There is a Search function, so I tried a search on "Prior art" (though 
"prior art" is itself a term of art in the patent field, which an 
outside might or might not know).  Result was over 1000 hits, most of 
them with complex and not always particularly informative titles, 
nothing on the first screenthat drew my eye as addressing topic under 
discussion here.

Went back to home page, then linked to a FAQ listed thereon (the PTO 
home page is really not so bad, looks as if considerable effort has been 
put into trying to make it useful).  Scrolling down into the FAQ not too 
far brought a query

    How does one file protest on patents that are pending?

and clicking on it led to

    Protests by a member of the public against pending applications will
    be referred to the examiner having charge of the subject matter 
    involved. A protest specifically identifying the application to 
    which the protest is directed will be entered in the application 
    file if: (1) The protest is submitted prior to the publication of 
    the application or the mailing of a notice of allowance under rule 
    1.311, whichever occurs first; and (2) The protest is either served 
    upon the applicant in accordance with rule 1.248, or filed with the 
    Office in duplicate in the event service is not possible.  For more 
    detailed information on protesting a patent, you may visit our Web 
    site at for the 
    Manual of Patent Examining Procedure (MPEP) Chapter 1900. 

This is I assume a different procedure than the post-issuance procedure 
you've described, and interesting in that you have to make this kind of 
protest _before_ the application is published -- but how would someone 
not on the inside in some way know what the application addresses or 
claims, if it hasn't yet been published?  I assume this is to protect 
the right of the applicant not to have his claims revealed unless and 
until the application is published or the patent issued; but it's 
thereby in conflict with possible steps to avoid the issuance of 
undeserved or unjustified patents.

Not finding any obvious links or queries in the FAQ related to the 
procedure you describe, I went back to the home page and searched on the 
number you gave, i.e. 37 CFR 1.50.  This did not yield any result from 
the search function.

Searching on 35 USC 301 brought up one hit, the transcript of a very 
lengthy statement by the attorneys in one specific software patent case, 
but not any description or links to the code itself.

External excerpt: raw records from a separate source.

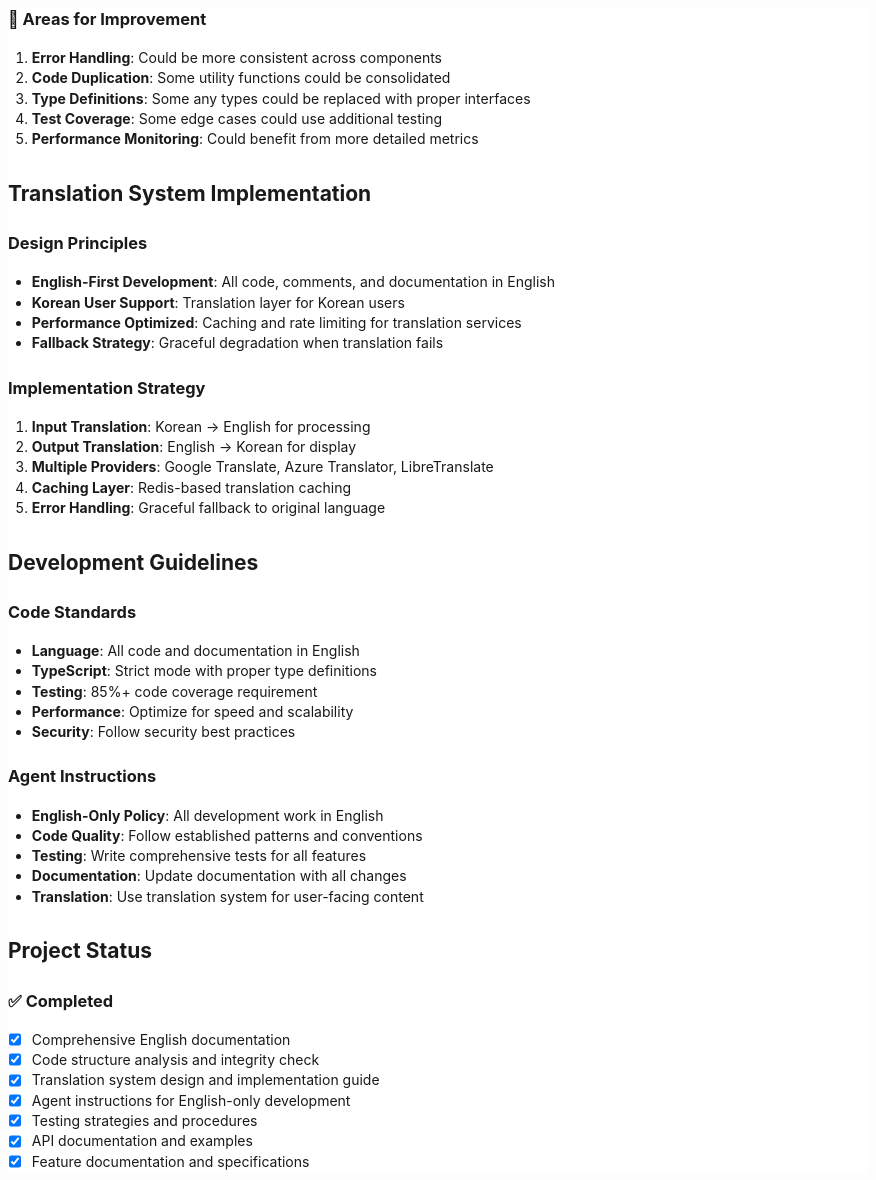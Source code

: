 ### 🔧 Areas for Improvement
1. **Error Handling**: Could be more consistent across components
2. **Code Duplication**: Some utility functions could be consolidated
3. **Type Definitions**: Some any types could be replaced with proper interfaces
4. **Test Coverage**: Some edge cases could use additional testing
5. **Performance Monitoring**: Could benefit from more detailed metrics

## Translation System Implementation

### Design Principles
- **English-First Development**: All code, comments, and documentation in English
- **Korean User Support**: Translation layer for Korean users
- **Performance Optimized**: Caching and rate limiting for translation services
- **Fallback Strategy**: Graceful degradation when translation fails

### Implementation Strategy
1. **Input Translation**: Korean → English for processing
2. **Output Translation**: English → Korean for display
3. **Multiple Providers**: Google Translate, Azure Translator, LibreTranslate
4. **Caching Layer**: Redis-based translation caching
5. **Error Handling**: Graceful fallback to original language

## Development Guidelines

### Code Standards
- **Language**: All code and documentation in English
- **TypeScript**: Strict mode with proper type definitions
- **Testing**: 85%+ code coverage requirement
- **Performance**: Optimize for speed and scalability
- **Security**: Follow security best practices

### Agent Instructions
- **English-Only Policy**: All development work in English
- **Code Quality**: Follow established patterns and conventions
- **Testing**: Write comprehensive tests for all features
- **Documentation**: Update documentation with all changes
- **Translation**: Use translation system for user-facing content

## Project Status

### ✅ Completed
- [x] Comprehensive English documentation
- [x] Code structure analysis and integrity check
- [x] Translation system design and implementation guide
- [x] Agent instructions for English-only development
- [x] Testing strategies and procedures
- [x] API documentation and examples
- [x] Feature documentation and specifications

Finally, I did a search on "protest", since that's a word someone not a 
patent expert but wanting to protest a pending patent might use, and got 
about 190 hits.  Some of these related to the application-stage protest 
procedure described above (which seems to be outlined, in part anyway, 
in 37 CFR 1.291); others were on irrelevant issues like protest 
procedures for disputes between vendors and the PTO.  I clicked on a few 
of the hits, one interesting one leading to the result:

        35 U.S.C. ยง 122(c) provides for procedures to ensure that there 
        is no protest or pre-issuance opposition to a published         
        application  (without express consent of applicant)

and I continue to think that there's an imbalance here between this 
protection for the rights of the applicant and the rights of others who 
might be unjustifiably damaged by the patent if it's issued and is 
unjustified -- as well as a general concept of transparency in 
government operations.  These are debatable issues, however.

Bottom line:  Based on my brief experience, someone who wants to make a 
post-issuance protest or comment of 37 CFR 1.50 type you describe may 
not be readily able to learn even of its existence from the USPTO web 
site -- and even if they already know this magic number it may not be 
immediately obvious to a patent novice howcan  they get to the detailed 
description of that procedure on the USPTO web site (if one is there).